Segment Start: DATA SUPPLIED

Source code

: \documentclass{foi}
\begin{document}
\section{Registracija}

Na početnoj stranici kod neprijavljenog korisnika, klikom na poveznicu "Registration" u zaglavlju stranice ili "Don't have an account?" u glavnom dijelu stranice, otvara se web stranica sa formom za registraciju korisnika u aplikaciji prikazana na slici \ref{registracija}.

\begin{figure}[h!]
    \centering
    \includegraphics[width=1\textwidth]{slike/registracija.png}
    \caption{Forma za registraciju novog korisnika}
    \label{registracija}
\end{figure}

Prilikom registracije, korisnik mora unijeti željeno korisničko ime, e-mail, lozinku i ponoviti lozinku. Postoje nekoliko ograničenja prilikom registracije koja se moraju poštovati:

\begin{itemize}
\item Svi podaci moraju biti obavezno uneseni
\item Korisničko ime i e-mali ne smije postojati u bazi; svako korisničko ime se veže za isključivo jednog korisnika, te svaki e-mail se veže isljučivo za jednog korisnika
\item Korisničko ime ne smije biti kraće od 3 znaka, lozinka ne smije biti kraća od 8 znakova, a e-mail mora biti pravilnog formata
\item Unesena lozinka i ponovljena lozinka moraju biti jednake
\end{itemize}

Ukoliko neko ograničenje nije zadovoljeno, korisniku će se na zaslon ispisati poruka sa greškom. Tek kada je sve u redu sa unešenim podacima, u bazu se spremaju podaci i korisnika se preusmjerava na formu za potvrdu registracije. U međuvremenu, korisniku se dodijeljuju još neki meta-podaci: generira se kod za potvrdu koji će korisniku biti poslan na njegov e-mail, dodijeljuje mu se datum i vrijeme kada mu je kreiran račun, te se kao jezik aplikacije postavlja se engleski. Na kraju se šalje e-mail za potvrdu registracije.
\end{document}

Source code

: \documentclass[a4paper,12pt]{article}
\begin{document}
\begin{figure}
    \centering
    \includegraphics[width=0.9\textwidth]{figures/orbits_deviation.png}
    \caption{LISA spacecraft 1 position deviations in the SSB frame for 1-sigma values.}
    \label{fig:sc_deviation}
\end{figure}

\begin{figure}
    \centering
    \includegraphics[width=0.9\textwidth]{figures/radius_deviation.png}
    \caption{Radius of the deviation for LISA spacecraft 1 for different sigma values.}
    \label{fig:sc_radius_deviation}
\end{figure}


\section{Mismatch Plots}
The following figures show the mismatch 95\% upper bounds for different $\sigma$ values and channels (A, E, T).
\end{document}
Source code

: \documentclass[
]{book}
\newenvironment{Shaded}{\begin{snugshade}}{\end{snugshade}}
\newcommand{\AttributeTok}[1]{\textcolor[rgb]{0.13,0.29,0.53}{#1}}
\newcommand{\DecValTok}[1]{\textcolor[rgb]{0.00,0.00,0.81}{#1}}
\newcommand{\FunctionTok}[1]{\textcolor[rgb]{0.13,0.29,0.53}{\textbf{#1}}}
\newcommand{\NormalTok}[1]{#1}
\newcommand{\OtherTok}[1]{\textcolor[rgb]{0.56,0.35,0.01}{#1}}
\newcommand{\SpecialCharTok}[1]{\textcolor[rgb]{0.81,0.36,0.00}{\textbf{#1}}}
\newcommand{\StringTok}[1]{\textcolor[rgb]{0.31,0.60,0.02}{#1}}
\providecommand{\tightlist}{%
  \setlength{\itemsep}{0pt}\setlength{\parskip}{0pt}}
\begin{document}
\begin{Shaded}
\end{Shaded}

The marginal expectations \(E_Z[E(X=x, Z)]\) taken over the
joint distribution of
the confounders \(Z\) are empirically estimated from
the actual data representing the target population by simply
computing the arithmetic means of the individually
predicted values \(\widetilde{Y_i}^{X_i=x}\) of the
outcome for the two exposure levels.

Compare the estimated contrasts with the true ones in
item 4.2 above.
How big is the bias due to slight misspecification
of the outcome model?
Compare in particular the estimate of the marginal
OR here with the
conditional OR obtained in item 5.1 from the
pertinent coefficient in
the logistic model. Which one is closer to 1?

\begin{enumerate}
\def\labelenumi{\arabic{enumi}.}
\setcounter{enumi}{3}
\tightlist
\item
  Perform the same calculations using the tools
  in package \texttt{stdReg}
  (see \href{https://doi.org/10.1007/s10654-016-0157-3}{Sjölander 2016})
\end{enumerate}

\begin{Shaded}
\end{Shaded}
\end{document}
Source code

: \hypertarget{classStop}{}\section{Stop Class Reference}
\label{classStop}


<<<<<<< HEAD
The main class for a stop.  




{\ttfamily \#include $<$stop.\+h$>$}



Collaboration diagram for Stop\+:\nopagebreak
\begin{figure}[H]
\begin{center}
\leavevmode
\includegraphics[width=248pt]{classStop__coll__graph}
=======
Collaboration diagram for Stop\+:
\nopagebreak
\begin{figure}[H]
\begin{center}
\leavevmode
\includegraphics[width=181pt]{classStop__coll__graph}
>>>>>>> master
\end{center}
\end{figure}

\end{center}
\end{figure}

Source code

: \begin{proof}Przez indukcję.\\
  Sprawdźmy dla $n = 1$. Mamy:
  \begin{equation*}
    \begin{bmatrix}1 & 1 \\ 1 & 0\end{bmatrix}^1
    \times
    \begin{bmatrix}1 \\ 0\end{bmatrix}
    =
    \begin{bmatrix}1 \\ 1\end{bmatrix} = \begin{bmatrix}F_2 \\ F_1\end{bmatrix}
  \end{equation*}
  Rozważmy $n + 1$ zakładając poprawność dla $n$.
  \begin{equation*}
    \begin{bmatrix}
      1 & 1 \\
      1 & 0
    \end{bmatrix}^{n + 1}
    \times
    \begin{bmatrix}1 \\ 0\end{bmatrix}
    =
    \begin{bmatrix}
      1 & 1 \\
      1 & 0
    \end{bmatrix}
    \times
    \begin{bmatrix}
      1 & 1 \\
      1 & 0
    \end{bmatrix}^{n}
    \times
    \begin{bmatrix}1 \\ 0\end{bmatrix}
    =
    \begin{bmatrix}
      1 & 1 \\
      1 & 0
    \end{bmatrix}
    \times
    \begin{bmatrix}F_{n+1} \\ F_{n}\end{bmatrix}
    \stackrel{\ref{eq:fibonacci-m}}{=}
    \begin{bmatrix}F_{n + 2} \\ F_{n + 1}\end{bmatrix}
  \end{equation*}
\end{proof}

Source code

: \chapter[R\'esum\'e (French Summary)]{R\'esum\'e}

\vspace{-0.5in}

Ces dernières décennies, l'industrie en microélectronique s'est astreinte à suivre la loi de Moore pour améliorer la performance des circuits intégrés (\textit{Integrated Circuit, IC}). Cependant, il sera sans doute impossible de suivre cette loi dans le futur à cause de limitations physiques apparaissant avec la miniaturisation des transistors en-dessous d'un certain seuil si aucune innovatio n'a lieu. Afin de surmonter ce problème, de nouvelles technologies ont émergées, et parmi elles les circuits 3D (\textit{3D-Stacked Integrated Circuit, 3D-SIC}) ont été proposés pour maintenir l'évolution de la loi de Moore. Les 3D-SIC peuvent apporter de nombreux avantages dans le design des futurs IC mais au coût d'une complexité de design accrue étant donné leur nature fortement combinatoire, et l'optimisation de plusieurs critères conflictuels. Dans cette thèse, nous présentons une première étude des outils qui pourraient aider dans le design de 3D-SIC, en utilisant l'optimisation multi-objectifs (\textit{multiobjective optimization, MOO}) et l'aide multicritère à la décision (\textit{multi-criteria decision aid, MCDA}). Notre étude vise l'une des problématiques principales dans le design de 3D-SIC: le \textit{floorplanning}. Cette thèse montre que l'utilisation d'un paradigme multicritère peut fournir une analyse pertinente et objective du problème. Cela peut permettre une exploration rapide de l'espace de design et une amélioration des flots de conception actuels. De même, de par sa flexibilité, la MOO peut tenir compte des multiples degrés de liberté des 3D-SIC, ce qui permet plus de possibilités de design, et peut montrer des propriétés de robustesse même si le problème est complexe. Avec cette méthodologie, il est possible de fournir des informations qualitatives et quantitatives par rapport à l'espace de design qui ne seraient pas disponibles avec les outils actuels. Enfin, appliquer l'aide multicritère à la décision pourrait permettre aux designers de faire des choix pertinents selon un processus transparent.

Segment End: DATA SUPPLIED

*THE PROBLEM*
Which lines of the records hold the string "estimated"? Copy each one.

*FINISHED TASK*
the confounders \(Z\) are empirically estimated from
Compare the estimated contrasts with the true ones in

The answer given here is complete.